The reply to the records below should contain exactly the lines from the line with "active command on" through the line with "jobs, reservations, device", and nothing besides.

| PROVIDED DATA |
______
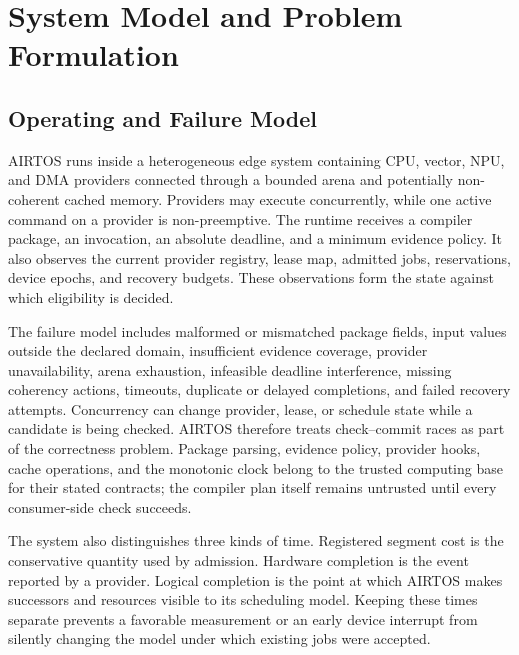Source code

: \documentclass[lettersize,journal]{IEEEtran}
\begin{document}
\section{System Model and Problem Formulation}
\subsection{Operating and Failure Model}
AIRTOS runs inside a heterogeneous edge system containing CPU, vector, NPU,
and DMA providers connected through a bounded arena and potentially
non-coherent cached memory. Providers may execute concurrently, while one
active command on a provider is non-preemptive. The runtime receives a
compiler package, an invocation, an absolute deadline, and a minimum evidence
policy. It also observes the current provider registry, lease map, admitted
jobs, reservations, device epochs, and recovery budgets. These observations
form the state against which eligibility is decided.

The failure model includes malformed or mismatched package fields, input
values outside the declared domain, insufficient evidence coverage, provider
unavailability, arena exhaustion, infeasible deadline interference, missing
coherency actions, timeouts, duplicate or delayed completions, and failed
recovery attempts. Concurrency can change provider, lease, or schedule state
while a candidate is being checked. AIRTOS therefore treats check--commit
races as part of the correctness problem. Package parsing, evidence policy,
provider hooks, cache operations, and the monotonic clock belong to the trusted
computing base for their stated contracts; the compiler plan itself remains
untrusted until every consumer-side check succeeds.

The system also distinguishes three kinds of time. Registered segment cost is
the conservative quantity used by admission. Hardware completion is the event
reported by a provider. Logical completion is the point at which AIRTOS makes
successors and resources visible to its scheduling model. Keeping these times
separate prevents a favorable measurement or an early device interrupt from
silently changing the model under which existing jobs were accepted.
\end{document}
______
| ANSWER TO THIS PROBLEM |
active command on a provider is non-preemptive. The runtime receives a
compiler package, an invocation, an absolute deadline, and a minimum evidence
policy. It also observes the current provider registry, lease map, admitted
jobs, reservations, device epochs, and recovery budgets. These observations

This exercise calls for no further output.